What I took from this experience is that from every bad situation comes something good, and I am thankful I met all these amazing, unique people. I realize that I grew as a person because I now take my education more seriously, and have learned to pick myself up when I am slacking. My behavior has also changed now that I am back, and I see that I should take advantage of what schools have to offer me because at the end of they day, if I slack off, it’s affecting me, not my teachers. Also, I realize that it’s really good to have friends, but they aren’t always going to be there. I realized this when I was out there in Indiana because some of the people I used to get into trouble with suddenly became strangers.
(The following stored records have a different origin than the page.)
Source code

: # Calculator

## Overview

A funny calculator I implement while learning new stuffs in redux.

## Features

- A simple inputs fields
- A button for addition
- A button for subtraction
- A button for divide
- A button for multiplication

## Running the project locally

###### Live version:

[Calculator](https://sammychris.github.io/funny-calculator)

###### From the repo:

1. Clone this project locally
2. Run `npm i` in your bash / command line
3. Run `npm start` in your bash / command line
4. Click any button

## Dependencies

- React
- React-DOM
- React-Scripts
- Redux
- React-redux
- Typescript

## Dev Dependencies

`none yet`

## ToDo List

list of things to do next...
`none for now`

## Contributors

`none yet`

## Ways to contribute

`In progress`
Sometimes you’ve just got to push yourself to do better because it’s your future you are building, not theirs.
Ben Davis High School taught me we are all different, but alike in a way. What made me realize this was spending so much time with different people, which allowed me to see the good and bad that we all have as humans. Our skin, accent, and cultures may be different, but we are all human and trying to get somewhere in life.
This essay originally appeared in the 2015 book “We Are Alive When We Speak for Justice.” In a semester-long project, the non-profit organization 826LA worked with Mendez High School students to explore the landmark “Mendez v. Westminster” case, which led to the desegregation of California schools and was a precursor to “Brown v. Board of Education.”